[Stored items]

###

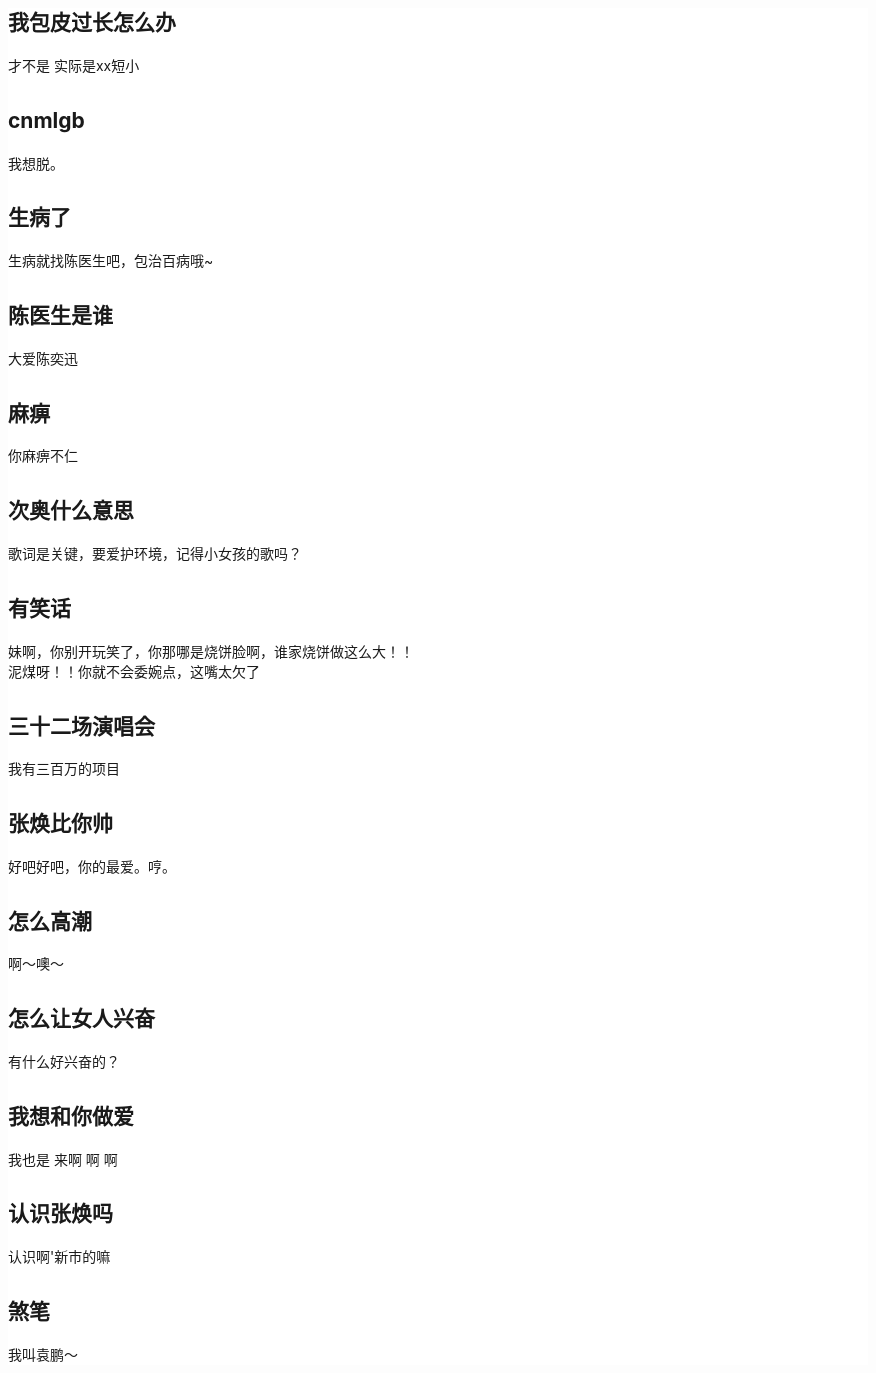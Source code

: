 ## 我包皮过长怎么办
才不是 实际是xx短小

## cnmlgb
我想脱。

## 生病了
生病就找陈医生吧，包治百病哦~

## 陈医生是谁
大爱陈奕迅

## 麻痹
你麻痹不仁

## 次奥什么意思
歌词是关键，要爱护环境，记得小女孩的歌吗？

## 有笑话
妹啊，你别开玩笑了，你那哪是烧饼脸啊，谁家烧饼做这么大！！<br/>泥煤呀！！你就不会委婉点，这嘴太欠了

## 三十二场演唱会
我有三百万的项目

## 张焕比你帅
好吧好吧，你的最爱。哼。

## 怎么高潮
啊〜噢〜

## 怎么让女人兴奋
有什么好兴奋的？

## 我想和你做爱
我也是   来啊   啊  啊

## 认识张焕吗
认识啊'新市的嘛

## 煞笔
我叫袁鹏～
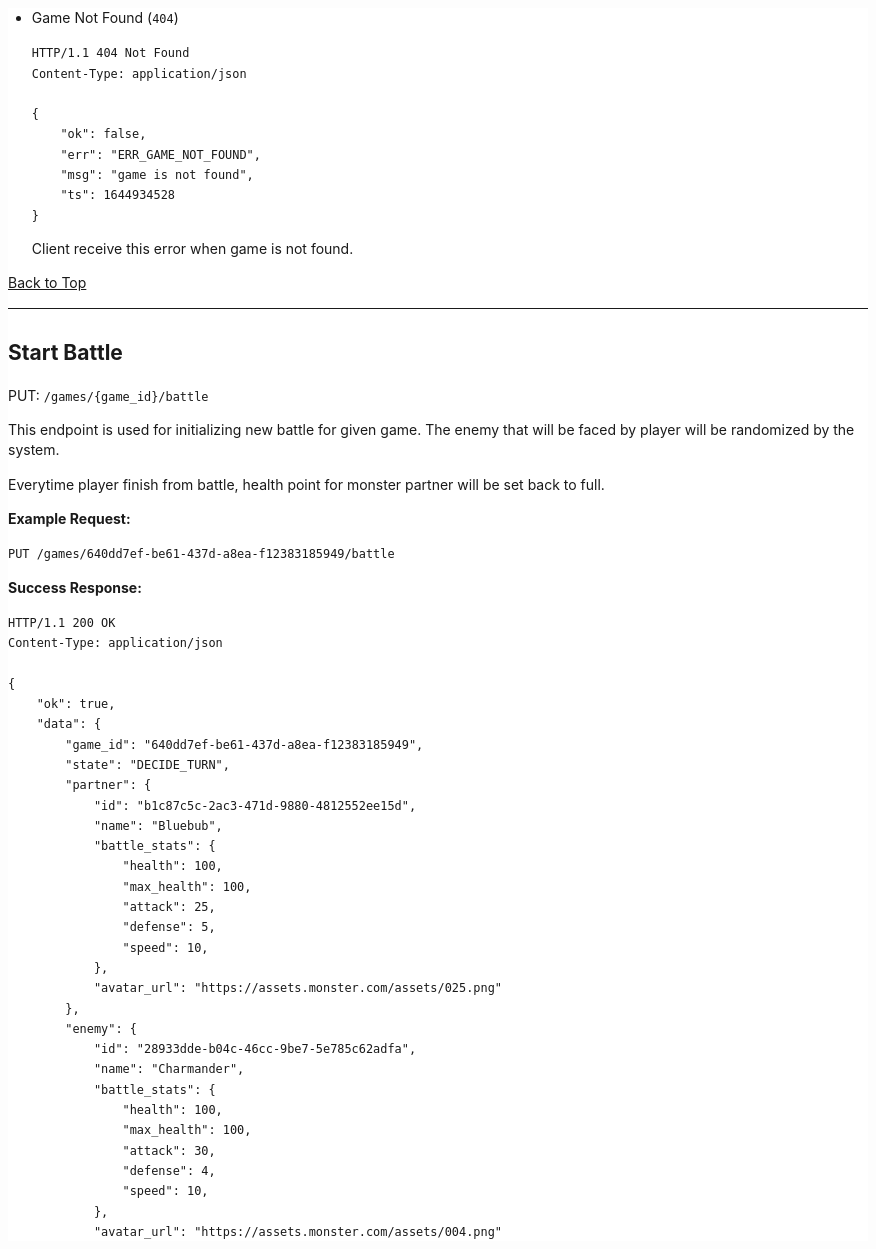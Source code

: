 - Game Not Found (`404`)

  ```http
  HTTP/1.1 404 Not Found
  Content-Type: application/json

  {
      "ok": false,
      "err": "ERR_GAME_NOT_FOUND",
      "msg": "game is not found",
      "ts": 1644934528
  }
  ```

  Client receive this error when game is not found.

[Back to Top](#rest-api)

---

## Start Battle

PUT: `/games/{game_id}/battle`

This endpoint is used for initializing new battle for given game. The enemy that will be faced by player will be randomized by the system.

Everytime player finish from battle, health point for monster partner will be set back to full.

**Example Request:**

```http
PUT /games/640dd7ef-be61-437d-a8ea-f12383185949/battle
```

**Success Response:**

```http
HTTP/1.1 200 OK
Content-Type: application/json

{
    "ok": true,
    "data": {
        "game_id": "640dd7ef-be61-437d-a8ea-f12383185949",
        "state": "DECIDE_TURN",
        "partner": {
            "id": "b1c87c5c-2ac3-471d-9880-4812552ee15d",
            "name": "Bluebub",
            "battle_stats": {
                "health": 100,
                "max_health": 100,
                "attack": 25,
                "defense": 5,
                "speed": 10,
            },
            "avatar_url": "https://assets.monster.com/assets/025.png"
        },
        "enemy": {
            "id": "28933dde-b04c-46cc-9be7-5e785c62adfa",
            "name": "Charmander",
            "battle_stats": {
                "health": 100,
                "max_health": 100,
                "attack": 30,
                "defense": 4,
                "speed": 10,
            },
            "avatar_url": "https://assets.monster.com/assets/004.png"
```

###

Requirement → Restate each entry word for word, leaving out any pictures.

Your response →
Source code

: ## 我包皮过长怎么办
才不是 实际是xx短小

## cnmlgb
我想脱。

## 生病了
生病就找陈医生吧，包治百病哦~

## 陈医生是谁
大爱陈奕迅

## 麻痹
你麻痹不仁

## 次奥什么意思
歌词是关键，要爱护环境，记得小女孩的歌吗？

## 有笑话
妹啊，你别开玩笑了，你那哪是烧饼脸啊，谁家烧饼做这么大！！<br/>泥煤呀！！你就不会委婉点，这嘴太欠了

## 三十二场演唱会
我有三百万的项目

## 张焕比你帅
好吧好吧，你的最爱。哼。

## 怎么高潮
啊〜噢〜

## 怎么让女人兴奋
有什么好兴奋的？

## 我想和你做爱
我也是   来啊   啊  啊

## 认识张焕吗
认识啊'新市的嘛

## 煞笔
我叫袁鹏～
Source code

: - Game Not Found (`404`)

  ```http
  HTTP/1.1 404 Not Found
  Content-Type: application/json

  {
      "ok": false,
      "err": "ERR_GAME_NOT_FOUND",
      "msg": "game is not found",
      "ts": 1644934528
  }
  ```

  Client receive this error when game is not found.

[Back to Top](#rest-api)

---

## Start Battle

PUT: `/games/{game_id}/battle`

This endpoint is used for initializing new battle for given game. The enemy that will be faced by player will be randomized by the system.

Everytime player finish from battle, health point for monster partner will be set back to full.

**Example Request:**

```http
PUT /games/640dd7ef-be61-437d-a8ea-f12383185949/battle
```

**Success Response:**

```http
HTTP/1.1 200 OK
Content-Type: application/json

{
    "ok": true,
    "data": {
        "game_id": "640dd7ef-be61-437d-a8ea-f12383185949",
        "state": "DECIDE_TURN",
        "partner": {
            "id": "b1c87c5c-2ac3-471d-9880-4812552ee15d",
            "name": "Bluebub",
            "battle_stats": {
                "health": 100,
                "max_health": 100,
                "attack": 25,
                "defense": 5,
                "speed": 10,
            },
            "avatar_url": "https://assets.monster.com/assets/025.png"
        },
        "enemy": {
            "id": "28933dde-b04c-46cc-9be7-5e785c62adfa",
            "name": "Charmander",
            "battle_stats": {
                "health": 100,
                "max_health": 100,
                "attack": 30,
                "defense": 4,
                "speed": 10,
            },
            "avatar_url": "https://assets.monster.com/assets/004.png"
```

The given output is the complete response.